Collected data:

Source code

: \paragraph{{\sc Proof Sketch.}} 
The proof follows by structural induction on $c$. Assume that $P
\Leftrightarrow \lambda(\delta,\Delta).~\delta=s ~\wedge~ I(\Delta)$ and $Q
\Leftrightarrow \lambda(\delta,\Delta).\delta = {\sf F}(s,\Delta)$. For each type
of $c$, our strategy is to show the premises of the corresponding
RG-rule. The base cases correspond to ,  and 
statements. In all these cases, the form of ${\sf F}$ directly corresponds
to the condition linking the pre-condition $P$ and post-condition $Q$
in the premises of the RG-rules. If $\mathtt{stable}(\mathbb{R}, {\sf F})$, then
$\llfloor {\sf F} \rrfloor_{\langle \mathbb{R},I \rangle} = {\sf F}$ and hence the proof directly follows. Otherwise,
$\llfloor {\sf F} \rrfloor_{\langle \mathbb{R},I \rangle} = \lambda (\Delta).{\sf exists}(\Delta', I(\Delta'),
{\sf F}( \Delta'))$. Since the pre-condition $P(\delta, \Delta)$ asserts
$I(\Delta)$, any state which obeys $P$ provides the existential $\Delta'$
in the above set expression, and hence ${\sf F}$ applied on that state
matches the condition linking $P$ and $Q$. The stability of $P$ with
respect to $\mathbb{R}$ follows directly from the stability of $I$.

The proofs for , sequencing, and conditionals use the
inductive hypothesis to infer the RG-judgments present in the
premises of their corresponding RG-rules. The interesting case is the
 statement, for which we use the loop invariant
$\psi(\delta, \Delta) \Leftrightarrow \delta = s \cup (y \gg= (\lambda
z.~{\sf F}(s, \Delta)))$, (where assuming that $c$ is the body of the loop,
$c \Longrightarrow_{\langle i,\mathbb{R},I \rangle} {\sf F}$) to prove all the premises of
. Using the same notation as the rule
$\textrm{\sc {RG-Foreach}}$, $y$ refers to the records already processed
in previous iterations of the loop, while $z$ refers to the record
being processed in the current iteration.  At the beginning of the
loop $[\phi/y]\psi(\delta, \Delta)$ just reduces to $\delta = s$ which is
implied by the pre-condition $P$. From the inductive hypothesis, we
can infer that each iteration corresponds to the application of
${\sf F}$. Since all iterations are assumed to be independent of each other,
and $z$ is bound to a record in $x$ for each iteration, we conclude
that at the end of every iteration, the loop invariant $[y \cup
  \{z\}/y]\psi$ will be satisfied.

__Exercise prompt__
Only the lines above from the one with "of $c$, our" through the one with "The proofs for" should be duplicated, character for character.

__Task output__
of $c$, our strategy is to show the premises of the corresponding
RG-rule. The base cases correspond to ,  and 
statements. In all these cases, the form of ${\sf F}$ directly corresponds
to the condition linking the pre-condition $P$ and post-condition $Q$
in the premises of the RG-rules. If $\mathtt{stable}(\mathbb{R}, {\sf F})$, then
$\llfloor {\sf F} \rrfloor_{\langle \mathbb{R},I \rangle} = {\sf F}$ and hence the proof directly follows. Otherwise,
$\llfloor {\sf F} \rrfloor_{\langle \mathbb{R},I \rangle} = \lambda (\Delta).{\sf exists}(\Delta', I(\Delta'),
{\sf F}( \Delta'))$. Since the pre-condition $P(\delta, \Delta)$ asserts
$I(\Delta)$, any state which obeys $P$ provides the existential $\Delta'$
in the above set expression, and hence ${\sf F}$ applied on that state
matches the condition linking $P$ and $Q$. The stability of $P$ with
respect to $\mathbb{R}$ follows directly from the stability of $I$.

The proofs for , sequencing, and conditionals use the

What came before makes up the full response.